We Are Family
Plot
“Rent-a-Family” specializes in offering family and friends for rent. The company consists of Carlos, the founder; Catherine, the drama coach; and Chi Kwong, the passionate small-time actor. Carlos and Catherine disapprove of Chi Kwong's overwhelming care for their clients, but they begin to rethink the meaning of "Rent-a-Family" when they see the results of Chi Kwong's kindness...
Overall Series Review
Categorical Breakdown
The film is a Hong Kong production featuring an entirely East Asian cast, meaning the criteria of vilification of 'whiteness' or 'race-swapping' are irrelevant. The story focuses squarely on the characters' individual emotional struggles, merit (as actors/performers of kindness), and universal themes of family and loneliness, which aligns with the universal meritocracy ideal.
The central theme is the search for and reaffirmation of family bonds, which is a core social institution. The narrative presents loneliness as a problem to be solved by connection, not a fundamental corruption of the home culture. The film is set in a specific cultural context (Hong Kong) but does not include any self-hatred or demonization of its own civilization or Western civilization.
The core female character, Catherine, is a single mother who serves as the company's acting coach and is depicted as a dependable mother. Her career supports her daughter, and the narrative celebrates the maternal and familial relationships she and other characters take on. Masculinity is not emasculated; Chi Kwong is the emotional heart, and Carlos is the business-minded founder. There is no anti-natalist or "Girl Boss" messaging; the focus is on the warmth of traditional family roles.
The narrative centers on clients seeking traditional family roles—'husband,' 'wife,' 'father,' 'grandson'—affirming the normative structure of the nuclear family as a source of emotional fulfillment. Sexuality is not a plot point, and there is no introduction or lecturing on alternative sexual or gender ideology, keeping the score at the lowest end.

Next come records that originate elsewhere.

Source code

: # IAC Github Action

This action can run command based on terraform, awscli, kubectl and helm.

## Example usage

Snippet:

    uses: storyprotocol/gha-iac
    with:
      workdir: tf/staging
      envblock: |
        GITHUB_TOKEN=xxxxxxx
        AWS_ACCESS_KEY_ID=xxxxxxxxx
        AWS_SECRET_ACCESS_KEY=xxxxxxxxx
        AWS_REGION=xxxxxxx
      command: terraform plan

The film is focused on emotional and secular-humanist values such as kindness, empathy, and the importance of human connection. The narrative does not contain any criticism, hostility, or discussion of organized religion, Christian characters, or moral relativism as a philosophical tenet. The morality that wins out is an objective, transcendent one based on emotional truth and good deeds, earning a low score.